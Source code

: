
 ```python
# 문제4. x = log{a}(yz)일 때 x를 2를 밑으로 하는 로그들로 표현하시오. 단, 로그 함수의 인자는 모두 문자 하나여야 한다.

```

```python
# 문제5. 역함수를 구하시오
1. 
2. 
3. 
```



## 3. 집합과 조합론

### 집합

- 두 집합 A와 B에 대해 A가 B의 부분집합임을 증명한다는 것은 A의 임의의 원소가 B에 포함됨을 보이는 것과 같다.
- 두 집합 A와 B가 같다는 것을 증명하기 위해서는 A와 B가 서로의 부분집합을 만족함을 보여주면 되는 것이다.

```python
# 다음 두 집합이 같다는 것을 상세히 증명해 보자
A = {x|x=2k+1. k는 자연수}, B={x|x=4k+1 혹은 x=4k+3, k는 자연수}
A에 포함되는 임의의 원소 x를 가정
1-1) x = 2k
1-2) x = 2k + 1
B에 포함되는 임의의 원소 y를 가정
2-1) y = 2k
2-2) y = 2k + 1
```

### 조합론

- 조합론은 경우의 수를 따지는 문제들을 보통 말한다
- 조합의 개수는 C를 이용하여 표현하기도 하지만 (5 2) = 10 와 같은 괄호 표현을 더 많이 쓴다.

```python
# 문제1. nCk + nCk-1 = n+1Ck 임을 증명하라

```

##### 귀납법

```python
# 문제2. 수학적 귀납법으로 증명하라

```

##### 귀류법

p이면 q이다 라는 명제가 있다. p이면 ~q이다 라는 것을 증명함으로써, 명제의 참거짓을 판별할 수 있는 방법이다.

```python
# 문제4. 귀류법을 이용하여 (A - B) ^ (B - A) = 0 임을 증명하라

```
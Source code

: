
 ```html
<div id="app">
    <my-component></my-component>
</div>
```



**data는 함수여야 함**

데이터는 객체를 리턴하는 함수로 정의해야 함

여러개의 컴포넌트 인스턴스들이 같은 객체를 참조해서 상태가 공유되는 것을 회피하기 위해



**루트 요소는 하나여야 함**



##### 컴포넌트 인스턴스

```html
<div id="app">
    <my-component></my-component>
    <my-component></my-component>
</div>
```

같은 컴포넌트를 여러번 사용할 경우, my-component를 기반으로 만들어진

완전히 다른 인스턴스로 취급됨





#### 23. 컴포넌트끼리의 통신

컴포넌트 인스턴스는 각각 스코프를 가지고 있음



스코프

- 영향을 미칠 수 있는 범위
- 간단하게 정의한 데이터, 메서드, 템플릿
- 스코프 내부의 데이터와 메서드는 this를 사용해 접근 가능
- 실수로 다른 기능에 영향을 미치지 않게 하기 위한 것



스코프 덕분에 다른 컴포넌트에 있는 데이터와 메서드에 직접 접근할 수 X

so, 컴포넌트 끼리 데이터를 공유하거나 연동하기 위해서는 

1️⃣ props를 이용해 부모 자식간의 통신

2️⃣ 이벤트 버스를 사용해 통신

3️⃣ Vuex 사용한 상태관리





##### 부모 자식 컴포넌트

***

# GOAL OF THE EXERCISE
Print each of the lines above again, unchanged.

# YOUR SOLUTION
Source code

:
 ```python
# 문제4. x = log{a}(yz)일 때 x를 2를 밑으로 하는 로그들로 표현하시오. 단, 로그 함수의 인자는 모두 문자 하나여야 한다.

```

```python
# 문제5. 역함수를 구하시오
1. 
2. 
3. 
```



## 3. 집합과 조합론

### 집합

- 두 집합 A와 B에 대해 A가 B의 부분집합임을 증명한다는 것은 A의 임의의 원소가 B에 포함됨을 보이는 것과 같다.
- 두 집합 A와 B가 같다는 것을 증명하기 위해서는 A와 B가 서로의 부분집합을 만족함을 보여주면 되는 것이다.

```python
# 다음 두 집합이 같다는 것을 상세히 증명해 보자
A = {x|x=2k+1. k는 자연수}, B={x|x=4k+1 혹은 x=4k+3, k는 자연수}
A에 포함되는 임의의 원소 x를 가정
1-1) x = 2k
1-2) x = 2k + 1
B에 포함되는 임의의 원소 y를 가정
2-1) y = 2k
2-2) y = 2k + 1
```

### 조합론

- 조합론은 경우의 수를 따지는 문제들을 보통 말한다
- 조합의 개수는 C를 이용하여 표현하기도 하지만 (5 2) = 10 와 같은 괄호 표현을 더 많이 쓴다.

```python
# 문제1. nCk + nCk-1 = n+1Ck 임을 증명하라

```

##### 귀납법

```python
# 문제2. 수학적 귀납법으로 증명하라

```

##### 귀류법

p이면 q이다 라는 명제가 있다. p이면 ~q이다 라는 것을 증명함으로써, 명제의 참거짓을 판별할 수 있는 방법이다.

```python
# 문제4. 귀류법을 이용하여 (A - B) ^ (B - A) = 0 임을 증명하라

```
Source code

:
 ```html
<div id="app">
    <my-component></my-component>
</div>
```



**data는 함수여야 함**

데이터는 객체를 리턴하는 함수로 정의해야 함

여러개의 컴포넌트 인스턴스들이 같은 객체를 참조해서 상태가 공유되는 것을 회피하기 위해



**루트 요소는 하나여야 함**



##### 컴포넌트 인스턴스

```html
<div id="app">
    <my-component></my-component>
    <my-component></my-component>
</div>
```

같은 컴포넌트를 여러번 사용할 경우, my-component를 기반으로 만들어진

완전히 다른 인스턴스로 취급됨





#### 23. 컴포넌트끼리의 통신

컴포넌트 인스턴스는 각각 스코프를 가지고 있음



스코프

- 영향을 미칠 수 있는 범위
- 간단하게 정의한 데이터, 메서드, 템플릿
- 스코프 내부의 데이터와 메서드는 this를 사용해 접근 가능
- 실수로 다른 기능에 영향을 미치지 않게 하기 위한 것



스코프 덕분에 다른 컴포넌트에 있는 데이터와 메서드에 직접 접근할 수 X

so, 컴포넌트 끼리 데이터를 공유하거나 연동하기 위해서는 

1️⃣ props를 이용해 부모 자식간의 통신

2️⃣ 이벤트 버스를 사용해 통신

3️⃣ Vuex 사용한 상태관리





##### 부모 자식 컴포넌트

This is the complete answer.